The taxanes are widely used in the cytotoxic treatment of many solid tumours. Their optimal scheduling, however, remains unconfirmed. Here we review the development of both paclitaxel and docetaxel to identify evidence influencing the choice of schedule. Early work with paclitaxel identified that it exhibits non-linear pharmacokinetics which has important clinical implications. Paclitaxel has been administered with a wide range of infusion times, especially 3-weekly and recently weekly schedules. Clinical activity of a weekly schedule appears at least non-inferior, and, in certain circumstances superior, to the 3-weekly schedule, with improved tolerability. Similarly, docetaxel has been investigated for 3-weekly versus weekly schedule, reporting equivalent efficacy and improved side effect profile for weekly dosing with regards myelosuppression. Both paclitaxel and docetaxel are often used with the monoclonal antibodies trastuzumab and bevacizumab. It would appear that in this setting, activity may be again improved by administering the taxane weekly, especially in combination with trastuzumab. A further recent development is the use of nab-paclitaxel, nanoparticle albumin-bound paclitaxel; this Cremaphor EC-free preparation allows shorter infusion times without premedication. Benefits of a weekly schedule with this newer drug are also emerging from the limited randomised data. Whether the possibly greater efficacy of weekly paclitaxel in particular reflects a biological effect of more frequent exposure of cancer cells to the cytotoxic is less clear as this schedule also allows a higher dose intensity to be delivered. Nevertheless, that after more than 20 years, weekly administration has emerged as the optimal schedule, especially for paclitaxel. In practice, the choice of schedule is a balance between the better tolerability (and possibly efficacy) of weekly treatment balanced against the inconvenience for both the patient and clinic of more frequent visits for chemotherapy.

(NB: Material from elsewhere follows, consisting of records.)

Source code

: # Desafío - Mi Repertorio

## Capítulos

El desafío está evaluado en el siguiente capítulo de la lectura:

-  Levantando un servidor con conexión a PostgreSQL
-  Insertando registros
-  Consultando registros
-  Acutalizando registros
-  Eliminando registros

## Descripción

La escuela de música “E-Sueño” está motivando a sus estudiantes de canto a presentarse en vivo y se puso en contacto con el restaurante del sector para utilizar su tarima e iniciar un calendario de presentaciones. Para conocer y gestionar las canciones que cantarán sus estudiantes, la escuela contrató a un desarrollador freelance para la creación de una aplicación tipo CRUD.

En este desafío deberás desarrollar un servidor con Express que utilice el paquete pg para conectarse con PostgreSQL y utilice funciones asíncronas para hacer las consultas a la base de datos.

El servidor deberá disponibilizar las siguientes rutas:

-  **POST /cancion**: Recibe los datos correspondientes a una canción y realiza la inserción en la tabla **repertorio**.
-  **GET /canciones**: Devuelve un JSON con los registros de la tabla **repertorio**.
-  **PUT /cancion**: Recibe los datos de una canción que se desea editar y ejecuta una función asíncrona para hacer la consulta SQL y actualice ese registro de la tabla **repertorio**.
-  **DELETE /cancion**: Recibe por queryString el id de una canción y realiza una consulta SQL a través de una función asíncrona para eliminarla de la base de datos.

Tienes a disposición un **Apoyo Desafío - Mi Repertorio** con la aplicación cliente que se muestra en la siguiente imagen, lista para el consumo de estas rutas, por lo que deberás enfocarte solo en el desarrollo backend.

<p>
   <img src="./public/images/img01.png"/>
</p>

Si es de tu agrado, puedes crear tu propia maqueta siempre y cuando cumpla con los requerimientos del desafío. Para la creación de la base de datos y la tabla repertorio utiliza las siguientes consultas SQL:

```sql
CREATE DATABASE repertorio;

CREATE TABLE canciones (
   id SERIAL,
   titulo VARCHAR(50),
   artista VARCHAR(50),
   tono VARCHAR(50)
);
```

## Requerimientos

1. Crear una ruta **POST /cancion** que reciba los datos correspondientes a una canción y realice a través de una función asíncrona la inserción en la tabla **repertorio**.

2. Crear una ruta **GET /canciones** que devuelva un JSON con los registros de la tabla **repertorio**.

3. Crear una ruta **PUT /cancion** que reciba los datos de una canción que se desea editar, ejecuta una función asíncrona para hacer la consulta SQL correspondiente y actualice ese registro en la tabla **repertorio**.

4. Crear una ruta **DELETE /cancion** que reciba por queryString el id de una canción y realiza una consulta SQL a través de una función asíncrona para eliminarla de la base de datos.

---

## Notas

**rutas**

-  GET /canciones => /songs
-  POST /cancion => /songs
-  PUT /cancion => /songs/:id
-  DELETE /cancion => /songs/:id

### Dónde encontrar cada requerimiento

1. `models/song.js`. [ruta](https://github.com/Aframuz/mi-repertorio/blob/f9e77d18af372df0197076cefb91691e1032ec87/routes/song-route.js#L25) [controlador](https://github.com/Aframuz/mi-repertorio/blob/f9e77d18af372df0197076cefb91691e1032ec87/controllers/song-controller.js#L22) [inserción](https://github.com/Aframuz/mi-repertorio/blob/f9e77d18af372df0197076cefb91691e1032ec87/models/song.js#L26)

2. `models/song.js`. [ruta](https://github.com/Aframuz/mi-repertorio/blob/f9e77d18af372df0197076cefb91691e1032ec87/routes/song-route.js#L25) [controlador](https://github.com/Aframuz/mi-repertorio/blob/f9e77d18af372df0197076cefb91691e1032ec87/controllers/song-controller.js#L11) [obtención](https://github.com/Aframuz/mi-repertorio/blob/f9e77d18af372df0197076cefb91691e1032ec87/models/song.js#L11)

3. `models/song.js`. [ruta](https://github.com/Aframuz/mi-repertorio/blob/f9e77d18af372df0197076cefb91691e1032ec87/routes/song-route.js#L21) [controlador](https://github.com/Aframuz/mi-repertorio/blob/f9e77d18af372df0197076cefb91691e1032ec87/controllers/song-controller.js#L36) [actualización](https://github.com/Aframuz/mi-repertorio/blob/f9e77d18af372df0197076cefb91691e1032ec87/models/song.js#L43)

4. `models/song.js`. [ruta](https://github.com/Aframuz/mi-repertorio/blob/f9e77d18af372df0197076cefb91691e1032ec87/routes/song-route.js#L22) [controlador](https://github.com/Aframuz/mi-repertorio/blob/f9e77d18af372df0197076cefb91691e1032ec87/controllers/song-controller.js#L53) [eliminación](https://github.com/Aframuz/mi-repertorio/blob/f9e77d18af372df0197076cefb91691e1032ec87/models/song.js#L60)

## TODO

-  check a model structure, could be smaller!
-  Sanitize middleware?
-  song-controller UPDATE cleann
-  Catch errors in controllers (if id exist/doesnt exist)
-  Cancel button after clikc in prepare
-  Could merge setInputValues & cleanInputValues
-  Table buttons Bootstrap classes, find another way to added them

紫杉烷类药物广泛应用于多种实体瘤的细胞毒性治疗。然而,其最佳给药方案仍未确定。在此,我们回顾紫杉醇和多西他赛的研发历程,以确定影响给药方案选择的证据。早期对紫杉醇的研究发现,它呈现非线性药代动力学,这具有重要的临床意义。紫杉醇的给药时间范围很广,尤其是每3周一次和最近的每周一次给药方案。每周给药方案的临床活性至少不劣于每3周一次的方案,并且在某些情况下更优,耐受性也有所改善。同样,多西他赛也对每3周一次与每周一次的给药方案进行了研究,结果显示每周给药在骨髓抑制方面疗效相当且副作用有所改善。紫杉醇和多西他赛常与单克隆抗体曲妥珠单抗和贝伐单抗联合使用。在这种情况下,每周给药紫杉烷类药物似乎可再次提高活性,尤其是与曲妥珠单抗联合使用时。最近的另一项进展是使用纳米白蛋白结合型紫杉醇(nab - 紫杉醇);这种不含聚氧乙烯蓖麻油(Cremaphor EC)的制剂允许更短的输注时间且无需预处理。有限的随机数据也显示了这种新型药物每周给药方案的益处。每周使用紫杉醇可能具有更高疗效,这究竟是更频繁地使癌细胞暴露于细胞毒性药物的生物学效应,还是因为该方案允许更高的剂量强度,目前尚不清楚。尽管如此,经过20多年的发展,每周给药已成为最佳方案,尤其是对于紫杉醇而言。在实际应用中,给药方案的选择需要在每周治疗更好的耐受性(以及可能的疗效)与患者和诊所因更频繁就诊进行化疗带来的不便之间进行权衡。